• _What to work on_
Each line below that carries the string "where" must appear in the answer.

• _The data_
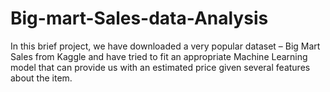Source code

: # Big-mart-Sales-data-Analysis

In this brief project, we have downloaded a very popular dataset – Big Mart Sales from Kaggle and have tried to fit an appropriate Machine Learning model that can provide us with an estimated price given several features about the item.

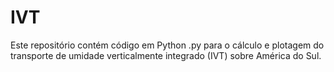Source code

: # IVT
Este repositório contém código em Python .py para o cálculo e plotagem do transporte de umidade verticalmente integrado (IVT) sobre América do Sul. 
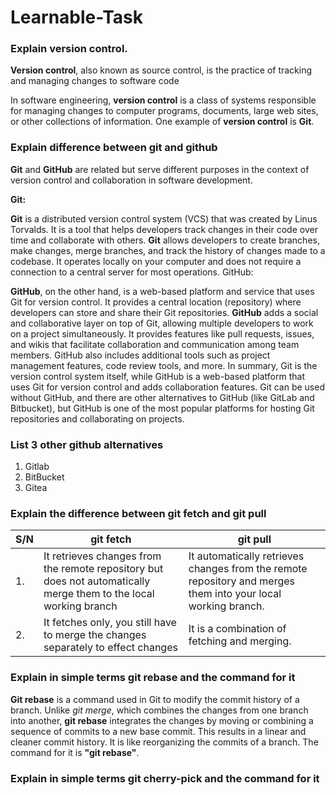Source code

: # Learnable-Task

### Explain version control.

**Version control**, also known as source control, is the practice of tracking and managing changes to software code

In software engineering, **version control** is a class of systems responsible for managing changes to computer programs, documents, large web sites, or other collections of information. One example of **version control** is **Git**.


### Explain difference between git and github

**Git** and **GitHub** are related but serve different purposes in the context of version control and collaboration in software development.

**Git:**

**Git** is a distributed version control system (VCS) that was created by Linus Torvalds.
It is a tool that helps developers track changes in their code over time and collaborate with others.
**Git** allows developers to create branches, make changes, merge branches, and track the history of changes made to a codebase.
It operates locally on your computer and does not require a connection to a central server for most operations.
GitHub:

**GitHub**, on the other hand, is a web-based platform and service that uses Git for version control.
It provides a central location (repository) where developers can store and share their Git repositories.
**GitHub** adds a social and collaborative layer on top of Git, allowing multiple developers to work on a project simultaneously.
It provides features like pull requests, issues, and wikis that facilitate collaboration and communication among team members.
GitHub also includes additional tools such as project management features, code review tools, and more.
In summary, Git is the version control system itself, while GitHub is a web-based platform that uses Git for version control and adds collaboration features. Git can be used without GitHub, and there are other alternatives to GitHub (like GitLab and Bitbucket), but GitHub is one of the most popular platforms for hosting Git repositories and collaborating on projects.


### List 3 other github alternatives
1. Gitlab
2. BitBucket
3. Gitea


### Explain the difference between git fetch and git pull

| S/N | git fetch | git pull
| -- | ----- | ----- |
| 1. | It retrieves changes from the remote repository but does not automatically merge them to the local working branch | It automatically retrieves changes from the remote repository and merges them into your local working branch.|
| 2. | It fetches only, you still have to merge the changes separately to effect changes | It is a combination of fetching and merging. |


### Explain in simple terms git rebase and the command for it

**Git rebase** is a command used in Git to modify the commit history of a branch. Unlike *git merge*, which combines the changes from one branch into another, **git rebase** integrates the changes by moving or combining a sequence of commits to a new base commit. This results in a linear and cleaner commit history. It is like reorganizing the commits of a branch. The command for it is **"git rebase"**.


### Explain in simple terms git cherry-pick and the command for it 







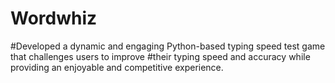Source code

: # Wordwhiz
#Developed a dynamic and engaging Python-based typing speed test game that challenges users to improve 
#their typing speed and accuracy while providing an enjoyable and competitive experience. 
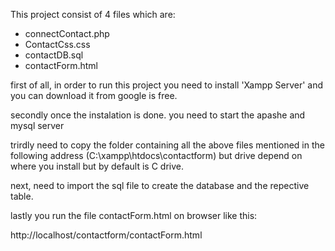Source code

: This project consist of 4 files which are:

- connectContact.php
- ContactCss.css
- contactDB.sql
- contactForm.html

first of all, in order to run this project you need to install 'Xampp Server' and you can download it from google is free.

secondly once the instalation is done. you need to start the apashe and mysql server

trirdly need to copy the folder containing all the above files mentioned in the following address (C:\xampp\htdocs\contactform) but drive depend on where you install but by default is C drive.

next, need to import the sql file to create the database and the repective table.

lastly you run the file contactForm.html on browser like this:  

http://localhost/contactform/contactForm.html
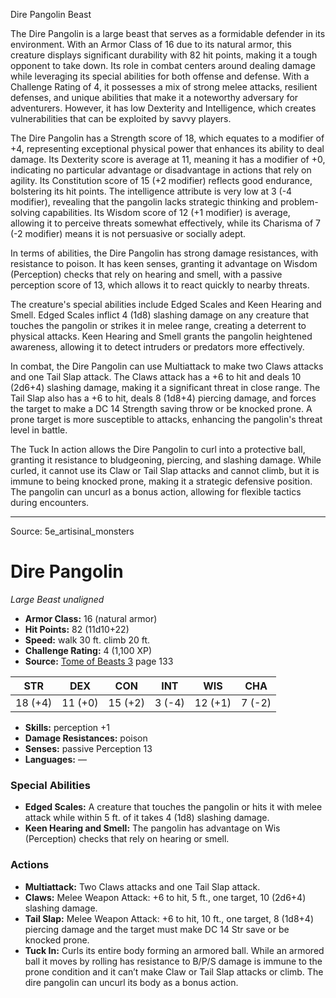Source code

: <MonsterName/>Dire Pangolin</MonsterName>
<CreatureType/>Beast</CreatureType>

<summary>The Dire Pangolin is a large beast that serves as a formidable defender in its environment. With an Armor Class of 16 due to its natural armor, this creature displays significant durability with 82 hit points, making it a tough opponent to take down. Its role in combat centers around dealing damage while leveraging its special abilities for both offense and defense. With a Challenge Rating of 4, it possesses a mix of strong melee attacks, resilient defenses, and unique abilities that make it a noteworthy adversary for adventurers. However, it has low Dexterity and Intelligence, which creates vulnerabilities that can be exploited by savvy players.</summary>

<detail>

The Dire Pangolin has a Strength score of 18, which equates to a modifier of +4, representing exceptional physical power that enhances its ability to deal damage. Its Dexterity score is average at 11, meaning it has a modifier of +0, indicating no particular advantage or disadvantage in actions that rely on agility. Its Constitution score of 15 (+2 modifier) reflects good endurance, bolstering its hit points. The intelligence attribute is very low at 3 (-4 modifier), revealing that the pangolin lacks strategic thinking and problem-solving capabilities. Its Wisdom score of 12 (+1 modifier) is average, allowing it to perceive threats somewhat effectively, while its Charisma of 7 (-2 modifier) means it is not persuasive or socially adept.

In terms of abilities, the Dire Pangolin has strong damage resistances, with resistance to poison. It has keen senses, granting it advantage on Wisdom (Perception) checks that rely on hearing and smell, with a passive perception score of 13, which allows it to react quickly to nearby threats.

The creature's special abilities include Edged Scales and Keen Hearing and Smell. Edged Scales inflict 4 (1d8) slashing damage on any creature that touches the pangolin or strikes it in melee range, creating a deterrent to physical attacks. Keen Hearing and Smell grants the pangolin heightened awareness, allowing it to detect intruders or predators more effectively.

In combat, the Dire Pangolin can use Multiattack to make two Claws attacks and one Tail Slap attack. The Claws attack has a +6 to hit and deals 10 (2d6+4) slashing damage, making it a significant threat in close range. The Tail Slap also has a +6 to hit, deals 8 (1d8+4) piercing damage, and forces the target to make a DC 14 Strength saving throw or be knocked prone. A prone target is more susceptible to attacks, enhancing the pangolin's threat level in battle.

The Tuck In action allows the Dire Pangolin to curl into a protective ball, granting it resistance to bludgeoning, piercing, and slashing damage. While curled, it cannot use its Claw or Tail Slap attacks and cannot climb, but it is immune to being knocked prone, making it a strategic defensive position. The pangolin can uncurl as a bonus action, allowing for flexible tactics during encounters.</detail>



---

Source: 5e_artisinal_monsters

# Dire Pangolin

*Large* *Beast* *unaligned*

- **Armor Class:** 16 (natural armor)
- **Hit Points:** 82 (11d10+22)
- **Speed:** walk 30 ft. climb 20 ft.
- **Challenge Rating:** 4 (1,100 XP)
- **Source:** [Tome of Beasts 3](https://koboldpress.com/kpstore/product/tome-of-beasts-3-for-5th-edition/) page 133

| STR | DEX | CON | INT | WIS | CHA |
| --- | --- | --- | --- | --- | --- |
| 18 (+4) | 11 (+0) | 15 (+2) | 3 (-4) | 12 (+1) | 7 (-2) |

- **Skills:** perception +1
- **Damage Resistances:** poison
- **Senses:** passive Perception 13
- **Languages:** —

### Special Abilities

- **Edged Scales:** A creature that touches the pangolin or hits it with melee attack while within 5 ft. of it takes 4 (1d8) slashing damage.
- **Keen Hearing and Smell:** The pangolin has advantage on Wis (Perception) checks that rely on hearing or smell.

### Actions

- **Multiattack:** Two Claws attacks and one Tail Slap attack.
- **Claws:** Melee Weapon Attack: +6 to hit, 5 ft., one target, 10 (2d6+4) slashing damage.
- **Tail Slap:** Melee Weapon Attack: +6 to hit, 10 ft., one target, 8 (1d8+4) piercing damage and the target must make DC 14 Str save or be knocked prone.
- **Tuck In:** Curls its entire body forming an armored ball. While an armored ball it moves by rolling has resistance to B/P/S damage is immune to the prone condition and it can’t make Claw or Tail Slap attacks or climb. The dire pangolin can uncurl its body as a bonus action.




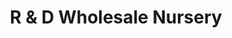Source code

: ---
title: "R & D Wholesale Nursery"
url: /idaho-falls/r-and-d-wholesale-nursery/
shop: garden centre
---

• _Reply to the task_
It provides a central location (repository) where developers can store and share their Git repositories.
trirdly need to copy the folder containing all the above files mentioned in the following address (C:\xampp\htdocs\contactform) but drive depend on where you install but by default is C drive.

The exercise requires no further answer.